- **What is needed**: Reproduce all lines of the listing below in which the word "password" occurs.

[[ Extracted records, beginning ]]

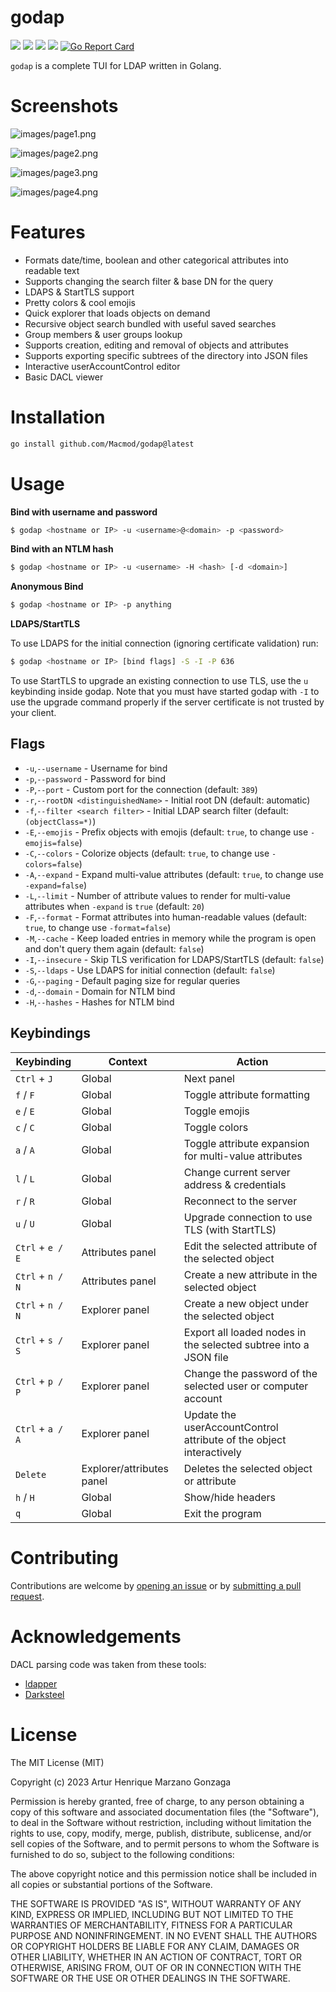 # godap

![](https://img.shields.io/github/go-mod/go-version/Macmod/godap) ![](https://img.shields.io/github/languages/code-size/Macmod/godap) ![](https://img.shields.io/github/license/Macmod/godap) ![](https://img.shields.io/github/actions/workflow/status/Macmod/godap/release.yml) [![Go Report Card](https://goreportcard.com/badge/github.com/Macmod/godap)](https://goreportcard.com/report/github.com/Macmod/godap)

`godap` is a complete TUI for LDAP written in Golang.

# Screenshots

![images/page1.png](images/page1.png)

![images/page2.png](images/page2.png)

![images/page3.png](images/page3.png)

![images/page4.png](images/page4.png)

# Features

* Formats date/time, boolean and other categorical attributes into readable text
* Supports changing the search filter & base DN for the query
* LDAPS & StartTLS support
* Pretty colors & cool emojis
* Quick explorer that loads objects on demand
* Recursive object search bundled with useful saved searches
* Group members & user groups lookup
* Supports creation, editing and removal of objects and attributes
* Supports exporting specific subtrees of the directory into JSON files
* Interactive userAccountControl editor
* Basic DACL viewer

# Installation

```bash
go install github.com/Macmod/godap@latest
```

# Usage

**Bind with username and password**

```bash
$ godap <hostname or IP> -u <username>@<domain> -p <password>
```

**Bind with an NTLM hash**

```bash
$ godap <hostname or IP> -u <username> -H <hash> [-d <domain>]
```

**Anonymous Bind**

```bash
$ godap <hostname or IP> -p anything
```

**LDAPS/StartTLS**

To use LDAPS for the initial connection (ignoring certificate validation) run:

```bash
$ godap <hostname or IP> [bind flags] -S -I -P 636
```

To use StartTLS to upgrade an existing connection to use TLS, use the `u` keybinding inside godap. Note that you must have started godap with `-I` to use the upgrade command properly if the server certificate is not trusted by your client.

## Flags

* `-u`,`--username` - Username for bind
* `-p`,`--password` - Password for bind
* `-P`,`--port` - Custom port for the connection (default: `389`)
* `-r`,`--rootDN <distinguishedName>` - Initial root DN (default: automatic)
* `-f`,`--filter <search filter>` - Initial LDAP search filter (default: `(objectClass=*)`)
* `-E`,`--emojis` - Prefix objects with emojis (default: `true`, to change use `-emojis=false`)
* `-C`,`--colors` - Colorize objects (default: `true`, to change use `-colors=false`)
* `-A`,`--expand` - Expand multi-value attributes (default: `true`, to change use `-expand=false`)
* `-L`,`--limit` - Number of attribute values to render for multi-value attributes when `-expand` is `true` (default: `20`)
* `-F`,`--format` - Format attributes into human-readable values (default: `true`, to change use `-format=false`)
* `-M`,`--cache` - Keep loaded entries in memory while the program is open and don't query them again (default: `false`)
* `-I`,`--insecure` - Skip TLS verification for LDAPS/StartTLS (default: `false`)
* `-S`,`--ldaps` - Use LDAPS for initial connection (default: `false`)
* `-G`,`--paging` - Default paging size for regular queries
* `-d`,`--domain` - Domain for NTLM bind
* `-H`,`--hashes` - Hashes for NTLM bind

## Keybindings

| Keybinding                        | Context                                                     | Action                                                   |
| --------------------------------- | ----------------------------------------------------------- | ------------------------------------------------------------- |
| `Ctrl` + `J`                      | Global                                                      | Next panel                                                   |
| `f` / `F`                         | Global                                                      | Toggle attribute formatting                                  |
| `e` / `E`                         | Global                                                      | Toggle emojis                                                |
| `c` / `C`                         | Global                                                      | Toggle colors                                                |
| `a` / `A`                         | Global                                                      | Toggle attribute expansion for multi-value attributes        |
| `l` / `L`                           | Global                                                      | Change current server address & credentials                  |
| `r` / `R`                           | Global                                                      | Reconnect to the server                                       |
| `u` / `U`                           | Global                                                      | Upgrade connection to use TLS (with StartTLS)                |
| `Ctrl` + `e / E`                  | Attributes panel                                             | Edit the selected attribute of the selected object           |
| `Ctrl` + `n / N` | Attributes panel                                             | Create a new attribute in the selected object                |
| `Ctrl` + `n / N` | Explorer panel                                              | Create a new object under the selected object                 |
| `Ctrl` + `s / S`  | Explorer panel                                              | Export all loaded nodes in the selected subtree into a JSON file   |
| `Ctrl` + `p / P`                  | Explorer panel                              | Change the password of the selected user or computer account  |
| `Ctrl` + `a / A`                  | Explorer panel                              | Update the userAccountControl attribute of the object interactively |
| `Delete`                          | Explorer/attributes panel        | Deletes the selected object or attribute                      |
| `h` / `H`                               | Global                                                      | Show/hide headers                                             |
| `q`                               | Global                                                      | Exit the program                                              |

# Contributing

Contributions are welcome by [opening an issue](https://github.com/Macmod/godap/issues/new) or by [submitting a pull request](https://github.com/Macmod/godap/pulls).

# Acknowledgements

DACL parsing code was taken from these tools:

* [ldapper](https://github.com/Synzack/ldapper)
* [Darksteel](https://github.com/wjlab/Darksteel)

# License

The MIT License (MIT)

Copyright (c) 2023 Artur Henrique Marzano Gonzaga

Permission is hereby granted, free of charge, to any person obtaining a copy of this software and associated documentation files (the "Software"), to deal in the Software without restriction, including without limitation the rights to use, copy, modify, merge, publish, distribute, sublicense, and/or sell copies of the Software, and to permit persons to whom the Software is furnished to do so, subject to the following conditions:

The above copyright notice and this permission notice shall be included in all copies or substantial portions of the Software.

THE SOFTWARE IS PROVIDED "AS IS", WITHOUT WARRANTY OF ANY KIND, EXPRESS OR IMPLIED, INCLUDING BUT NOT LIMITED TO THE WARRANTIES OF MERCHANTABILITY, FITNESS FOR A PARTICULAR PURPOSE AND NONINFRINGEMENT. IN NO EVENT SHALL THE AUTHORS OR COPYRIGHT HOLDERS BE LIABLE FOR ANY CLAIM, DAMAGES OR OTHER LIABILITY, WHETHER IN AN ACTION OF CONTRACT, TORT OR OTHERWISE, ARISING FROM, OUT OF OR IN CONNECTION WITH THE SOFTWARE OR THE USE OR OTHER DEALINGS IN THE SOFTWARE.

[[ Extracted records, end ]]

- **The answer**:
**Bind with username and password**
$ godap <hostname or IP> -u <username>@<domain> -p <password>
* `-p`,`--password` - Password for bind
| `Ctrl` + `p / P`                  | Explorer panel                              | Change the password of the selected user or computer account  |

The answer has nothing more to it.